In the records below, find every line that contains "reserved" and list it.

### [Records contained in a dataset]
= Beginning of Section =

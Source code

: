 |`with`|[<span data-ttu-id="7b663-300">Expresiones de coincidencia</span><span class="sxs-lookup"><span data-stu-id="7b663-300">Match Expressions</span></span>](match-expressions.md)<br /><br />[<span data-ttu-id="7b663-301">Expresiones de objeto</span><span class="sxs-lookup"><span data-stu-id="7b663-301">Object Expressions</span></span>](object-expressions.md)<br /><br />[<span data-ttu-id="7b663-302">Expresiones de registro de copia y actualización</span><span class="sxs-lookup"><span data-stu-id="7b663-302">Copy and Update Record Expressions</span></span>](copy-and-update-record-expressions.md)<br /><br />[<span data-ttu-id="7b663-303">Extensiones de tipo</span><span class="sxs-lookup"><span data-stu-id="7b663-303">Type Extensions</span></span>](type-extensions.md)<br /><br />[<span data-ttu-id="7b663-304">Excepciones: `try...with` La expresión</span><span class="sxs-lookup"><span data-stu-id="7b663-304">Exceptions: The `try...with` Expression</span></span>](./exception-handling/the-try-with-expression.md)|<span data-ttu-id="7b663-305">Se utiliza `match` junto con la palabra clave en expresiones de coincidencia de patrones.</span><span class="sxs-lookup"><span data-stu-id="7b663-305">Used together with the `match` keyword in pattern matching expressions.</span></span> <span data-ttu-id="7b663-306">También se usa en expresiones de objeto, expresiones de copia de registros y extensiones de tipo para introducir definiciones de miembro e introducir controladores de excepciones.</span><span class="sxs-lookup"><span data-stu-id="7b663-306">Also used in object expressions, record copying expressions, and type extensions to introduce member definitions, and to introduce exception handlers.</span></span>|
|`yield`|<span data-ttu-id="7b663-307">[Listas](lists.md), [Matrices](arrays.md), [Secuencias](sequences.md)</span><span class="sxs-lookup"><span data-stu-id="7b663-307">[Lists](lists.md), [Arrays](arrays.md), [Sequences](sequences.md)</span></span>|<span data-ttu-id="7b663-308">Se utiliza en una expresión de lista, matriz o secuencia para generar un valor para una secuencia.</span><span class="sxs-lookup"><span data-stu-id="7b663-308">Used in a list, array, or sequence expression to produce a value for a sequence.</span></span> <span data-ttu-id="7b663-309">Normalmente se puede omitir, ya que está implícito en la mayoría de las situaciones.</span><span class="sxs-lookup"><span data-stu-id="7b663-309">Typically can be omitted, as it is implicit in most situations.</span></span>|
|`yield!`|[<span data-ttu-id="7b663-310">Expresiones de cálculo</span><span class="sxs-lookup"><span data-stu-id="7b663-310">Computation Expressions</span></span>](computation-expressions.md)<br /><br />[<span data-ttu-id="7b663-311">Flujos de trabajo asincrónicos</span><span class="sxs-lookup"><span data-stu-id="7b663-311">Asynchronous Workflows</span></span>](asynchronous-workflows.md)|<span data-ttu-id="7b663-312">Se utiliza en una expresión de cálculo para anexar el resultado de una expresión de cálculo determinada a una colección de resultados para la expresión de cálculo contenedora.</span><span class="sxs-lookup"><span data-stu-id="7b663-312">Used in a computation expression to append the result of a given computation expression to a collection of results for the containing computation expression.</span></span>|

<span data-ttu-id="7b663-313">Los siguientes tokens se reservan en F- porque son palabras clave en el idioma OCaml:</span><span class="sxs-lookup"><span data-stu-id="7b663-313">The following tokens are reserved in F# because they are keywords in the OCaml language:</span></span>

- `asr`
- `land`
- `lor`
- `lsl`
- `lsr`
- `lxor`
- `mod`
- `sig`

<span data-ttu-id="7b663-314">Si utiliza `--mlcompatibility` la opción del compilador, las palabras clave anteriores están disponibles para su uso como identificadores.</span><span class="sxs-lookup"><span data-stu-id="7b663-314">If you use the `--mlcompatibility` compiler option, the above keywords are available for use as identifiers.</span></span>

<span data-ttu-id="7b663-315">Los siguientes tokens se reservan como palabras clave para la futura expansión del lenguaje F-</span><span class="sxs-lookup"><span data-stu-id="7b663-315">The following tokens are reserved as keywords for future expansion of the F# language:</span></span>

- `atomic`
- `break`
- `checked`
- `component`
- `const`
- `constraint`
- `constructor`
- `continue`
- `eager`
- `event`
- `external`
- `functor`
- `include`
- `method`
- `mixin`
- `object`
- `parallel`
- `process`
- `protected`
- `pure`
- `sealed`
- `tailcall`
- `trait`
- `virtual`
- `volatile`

= End of Section =

### [WRITTEN ANSWER]
<span data-ttu-id="7b663-313">Los siguientes tokens se reservan en F- porque son palabras clave en el idioma OCaml:</span><span class="sxs-lookup"><span data-stu-id="7b663-313">The following tokens are reserved in F# because they are keywords in the OCaml language:</span></span>
<span data-ttu-id="7b663-315">Los siguientes tokens se reservan como palabras clave para la futura expansión del lenguaje F-</span><span class="sxs-lookup"><span data-stu-id="7b663-315">The following tokens are reserved as keywords for future expansion of the F# language:</span></span>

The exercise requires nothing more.